Pendant les vacances, certains ne peuvent pas se passer de leur smartphone et tablettes alors que d’autres font le choix de se déconnecter totalement. Autrefois, on partait et la coupure était inévitable, mais aujourd’hui, elle doit être choisie. Deux attitudes principales ressortent : le «micro signal», c’est-à-dire informer qu’on est bien arrivé dans un SMS […]

Pendant les vacances, certains ne peuvent pas se passer de leur smartphone et tablettes alors que d’autres font le choix de se déconnecter totalement. Autrefois, on partait et la coupure était inévitable, mais aujourd’hui, elle doit être choisie. Deux attitudes principales ressortent : le «micro signal», c’est-à-dire informer qu’on est bien arrivé dans un SMS et la «mise en scène» sur internet, mais à sens unique via un blog.

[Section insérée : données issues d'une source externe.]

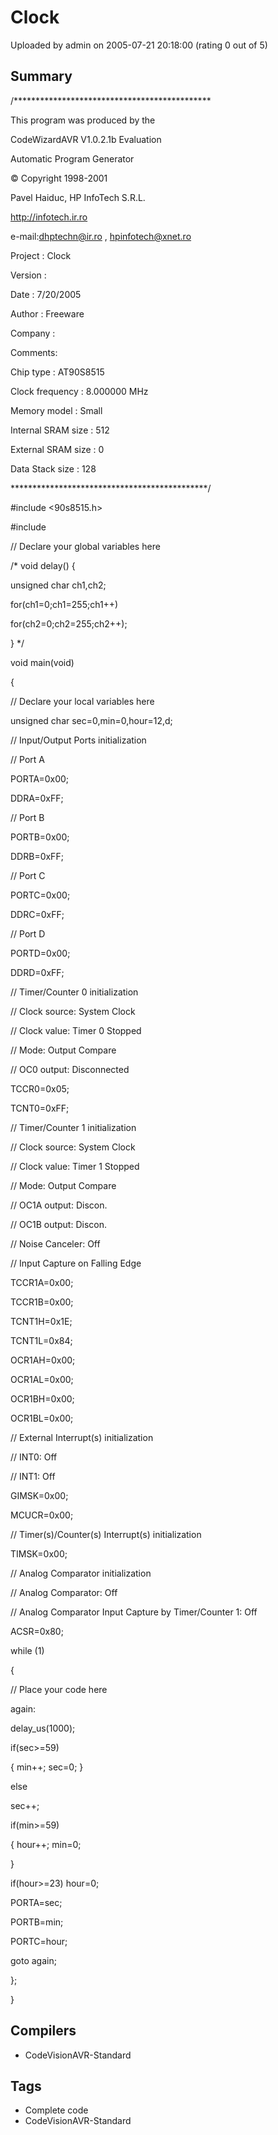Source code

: # Clock

Uploaded by admin on 2005-07-21 20:18:00 (rating 0 out of 5)

## Summary

/*********************************************  

This program was produced by the  

CodeWizardAVR V1.0.2.1b Evaluation  

Automatic Program Generator  

© Copyright 1998-2001  

Pavel Haiduc, HP InfoTech S.R.L.  

<http://infotech.ir.ro>  

e-mail:[dhptechn@ir.ro](mailto:dhptechn@ir.ro) , [hpinfotech@xnet.ro](mailto:hpinfotech@xnet.ro)


Project : Clock  

Version :  

Date : 7/20/2005  

Author : Freeware  

Company :  

Comments: 


Chip type : AT90S8515  

Clock frequency : 8.000000 MHz  

Memory model : Small  

Internal SRAM size : 512  

External SRAM size : 0  

Data Stack size : 128  

*********************************************/


#include <90s8515.h>  

#include   

// Declare your global variables here  

 /* void delay() {  

 unsigned char ch1,ch2;  

 for(ch1=0;ch1=255;ch1++)  

 for(ch2=0;ch2=255;ch2++);  

 } */  

void main(void)  

{  

// Declare your local variables here  

 unsigned char sec=0,min=0,hour=12,d;  

// Input/Output Ports initialization  

// Port A  

PORTA=0x00;  

DDRA=0xFF;


// Port B  

PORTB=0x00;  

DDRB=0xFF;


// Port C  

PORTC=0x00;  

DDRC=0xFF;


// Port D  

PORTD=0x00;  

DDRD=0xFF;


// Timer/Counter 0 initialization  

// Clock source: System Clock  

// Clock value: Timer 0 Stopped  

// Mode: Output Compare  

// OC0 output: Disconnected  

TCCR0=0x05;  

TCNT0=0xFF;


// Timer/Counter 1 initialization  

// Clock source: System Clock  

// Clock value: Timer 1 Stopped  

// Mode: Output Compare  

// OC1A output: Discon.  

// OC1B output: Discon.  

// Noise Canceler: Off  

// Input Capture on Falling Edge  

TCCR1A=0x00;  

TCCR1B=0x00;  

TCNT1H=0x1E;  

TCNT1L=0x84;  

OCR1AH=0x00;  

OCR1AL=0x00;  

OCR1BH=0x00;  

OCR1BL=0x00;


// External Interrupt(s) initialization  

// INT0: Off  

// INT1: Off  

GIMSK=0x00;  

MCUCR=0x00;


// Timer(s)/Counter(s) Interrupt(s) initialization  

TIMSK=0x00;


// Analog Comparator initialization  

// Analog Comparator: Off  

// Analog Comparator Input Capture by Timer/Counter 1: Off  

ACSR=0x80;


while (1)  

 {  

 // Place your code here


 again:  

 delay\_us(1000);


 if(sec>=59)  

 { min++; sec=0; }  

 else  

 sec++;  

 if(min>=59)  

 { hour++; min=0;  

 }  

 if(hour>=23) hour=0;  

 PORTA=sec;  

 PORTB=min;  

 PORTC=hour;  

 goto again;  

 };  

}

## Compilers

- CodeVisionAVR-Standard

## Tags

- Complete code
- CodeVisionAVR-Standard
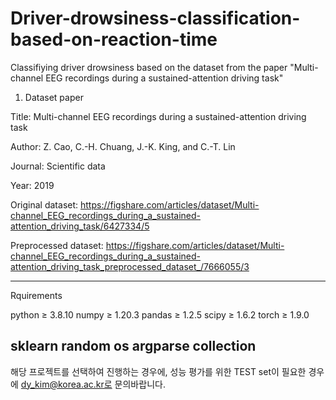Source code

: # Driver-drowsiness-classification-based-on-reaction-time
Classifiying driver drowsiness based on the dataset from the paper "Multi-channel EEG recordings during a sustained-attention driving task"

1. Dataset paper

Title: Multi-channel EEG recordings during a sustained-attention driving task

Author: Z. Cao, C.-H. Chuang, J.-K. King, and C.-T. Lin

Journal: Scientific data

Year: 2019

Original dataset: https://figshare.com/articles/dataset/Multi-channel_EEG_recordings_during_a_sustained-attention_driving_task/6427334/5

Preprocessed dataset: https://figshare.com/articles/dataset/Multi-channel_EEG_recordings_during_a_sustained-attention_driving_task_preprocessed_dataset_/7666055/3

-------------------
Rquirements

python ≥ 3.8.10   numpy ≥ 1.20.3  pandas ≥ 1.2.5  scipy ≥ 1.6.2   torch ≥ 1.9.0

sklearn   random  os  argparse  collection
-------------------
해당 프로젝트를 선택하여 진행하는 경우에, 성능 평가를 위한 TEST set이 필요한 경우에 dy_kim@korea.ac.kr로 문의바랍니다.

Globalement, lorsqu’ils partent en congés, les Algériens ne débranchent pas complètement d’Internet. Les e-mails et la recherche d’infos sur le Web arrivent en tête, tandis que les plus jeunes restent actifs sur les réseaux sociaux. Ces derniers, notamment les moins de 35 ans en font un usage intensif, qu’ils soient en vacances ou non. C’est une génération qui apporte du contenu au Web, là où les plus âgés sont plus passifs. Il y a cette peur de rater un message important de son patron, ou simplement pour avoir des nouvelles de la famille.
L’enquête «Qu’est-ce qu’Internet sait de vous ?», publiée par Yelster Digital, société IT proposant des solutions innovantes dans les domaines de la recherche et de la gestion de la réputation sur Internet, indique que sur les 77% des internautes français qui utilisent les réseaux sociaux, près d’un sur deux ont admis y partager leurs photos de vacances. «Les médias sociaux deviennent notre vie parallèle, il est donc naturel que nous voulions échanger nos souvenirs de vacances en ligne», note le sondage relayé par 123people, site spécialisé dans la recherche de personnes, et mené dans huit pays (Autriche, Allemagne, Suisse, France, Espagne, Pologne, Pays-Bas et Etats-Unis).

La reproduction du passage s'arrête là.